— Оружие должно быть на палубах, под мешками, — говорил отец. — Сами — в трюмах. Первым делом перебить стражу на мостах — и доступ в замок открыт. Главное — застать их врасплох, а народу у нас достаточно. Корабли Горма войдут в гавань с другой стороны, он сразу даст нам сигнал. У него много людей… Да и вообще, Горм — из тех, на кого можно рассчитывать. Линдорн и его сокровища будут наши. А этих высокомерных потомков богов всех перевешаем на башнях их собственных замков. И не помогут им ни Линд, ни Лайна. Мы уничтожим это племя. Больше лирны не будут топить наши корабли!

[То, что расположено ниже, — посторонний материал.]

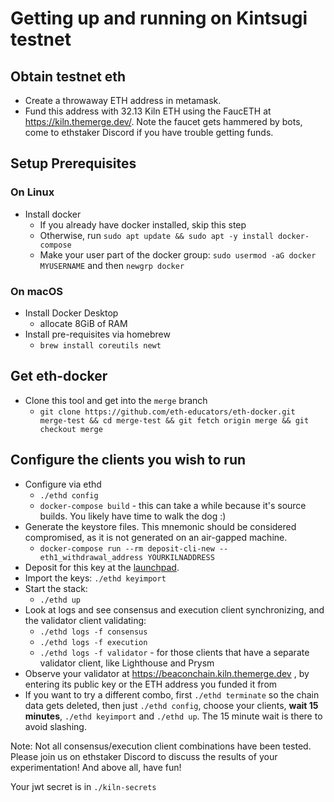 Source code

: # Getting up and running on Kintsugi testnet

## Obtain testnet eth
- Create a throwaway ETH address in metamask.
- Fund this address with 32.13 Kiln ETH using the FaucETH at https://kiln.themerge.dev/. Note the faucet gets hammered by bots, come to ethstaker Discord if you have trouble
  getting funds.

## Setup Prerequisites
### On Linux
- Install docker
  - If you already have docker installed, skip this step
  - Otherwise, run `sudo apt update && sudo apt -y install docker-compose`
  - Make your user part of the docker group: `sudo usermod -aG docker MYUSERNAME` and then `newgrp docker`

### On macOS
- Install Docker Desktop
  - allocate 8GiB of RAM
- Install pre-requisites via homebrew
  - `brew install coreutils newt`

## Get eth-docker
- Clone this tool and get into the `merge` branch
  - `git clone https://github.com/eth-educators/eth-docker.git merge-test && cd merge-test && git fetch origin merge && git checkout merge`


## Configure the clients you wish to run
- Configure via ethd
  - `./ethd config`
  - `docker-compose build` - this can take a while because it's source builds. You likely have time to walk the dog :)
- Generate the keystore files. This mnemonic should be considered compromised, as it is not generated on an air-gapped
machine.
  - `docker-compose run --rm deposit-cli-new --eth1_withdrawal_address YOURKILNADDRESS`
- Deposit for this key at the [launchpad](https://kiln.launchpad.ethereum.org/).
- Import the keys: `./ethd keyimport`
- Start the stack:
  - `./ethd up`
- Look at logs and see consensus and execution client synchronizing, and the validator client validating:
  - `./ethd logs -f consensus`
  - `./ethd logs -f execution`
  - `./ethd logs -f validator` - for those clients that have a separate validator client, like Lighthouse and Prysm
- Observe your validator at https://beaconchain.kiln.themerge.dev , by entering its public key or the ETH address you funded it from
- If you want to try a different combo, first `./ethd terminate` so the chain data gets deleted, then just `./ethd config`, choose your clients,
  **wait 15 minutes**, `./ethd keyimport` and `./ethd up`. The 15 minute wait is there to avoid slashing.

Note: Not all consensus/execution client combinations have been tested. Please join us on ethstaker Discord to discuss the results of your experimentation!
And above all, have fun!

Your jwt secret is in `./kiln-secrets`
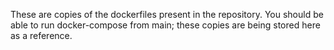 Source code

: These are copies of the dockerfiles present in the repository. You should be able to run docker-compose from main; these copies are being stored here as a reference. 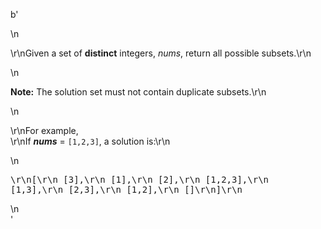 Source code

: b'<div class="question-description">\n<p><p>\r\nGiven a set of <b>distinct</b> integers, <i>nums</i>, return all possible subsets.\r\n</p>\n<p><b>Note:</b> The solution set must not contain duplicate subsets.\r\n</p>\n<p>\r\nFor example,<br/>\r\nIf <b><i>nums</i></b> = <code>[1,2,3]</code>, a solution is:\r\n</p>\n<pre>\r\n[\r\n  [3],\r\n  [1],\r\n  [2],\r\n  [1,2,3],\r\n  [1,3],\r\n  [2,3],\r\n  [1,2],\r\n  []\r\n]\r\n</pre></p>\n</div>'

У Гильды сердце упало. Её Эрлину грозит опасность. И не просто опасность — смерть! Девушка взяла факелы и побежала на утёс. Ночь была ясная, воздух чистый. Только бы Эрлин увидел! Вдруг он уже спит. А Эрлин как раз не мог уснуть, хоть и устал на охоте. Весь извертелся на своём ложе, а сон всё не шёл. И вдруг ему словно какой-то голос шепнул: посмотри в окно… Вскочил он, бросился к окну и видит — вдали два маленьких огонька мигают. Прочёл Эрлин послание Гильды и тут же помчался будить отца. Вскоре уже все были на ногах. На следующий день встретили «купцов» как подобает.
Гильду, конечно, совесть мучила. Родного отца предала. Какой бы он ни был, а её-то любил. Ничего для неё не жалел. Утром, когда пираты покидали замок, Гильда плакала и просила отца не ходить в Линдорн. "Не удастся вам одолеть лирнов, — говорила она. — Их боги хранят. А вас только все ненавидят — и боги, и люди. Сколько вы горя вокруг сеете". Хальб хмурился и молчал, а один из его дружинников смотрел на Гильду с подозрением. Этот разбойник — его звали Гун, частенько ходил по вечерам к своей зазнобе, которая жила в селении за ближайшим лесом. Возвращался ночью или под утро. Ходил он как раз мимо того утёса, где Гильда сигналы подавала, и один раз её увидел. Сигналов из Линдорна Гун не заметил — их только с высокого места можно было разглядеть, но всё это показалось ему подозрительным. Рассказал он Хальбу. Тот лишь отмахнулся. Ну и что, говорит, она же вообще у нас выдумщица. Стоит ли обращать внимание на её забавы? Её тут какая-то старуха колдовать учит, так, наверняка, она этим и занимается. Колдуньи же вечно с огнём ворожат, смотрят, как он в воде отражается… Не пристало нам во все эти женские дела соваться, мало ли что…
Хальб Однорукий был не очень-то суеверен и ответил так, чтобы только отвязаться от Гуна. Его заинтересовало странное поведение дочери, но расспрашивать её он не стал. Гильда и так сторонилась его в последнее время, а ведь она была единственным человеком, чья неприязнь задевала его за живое.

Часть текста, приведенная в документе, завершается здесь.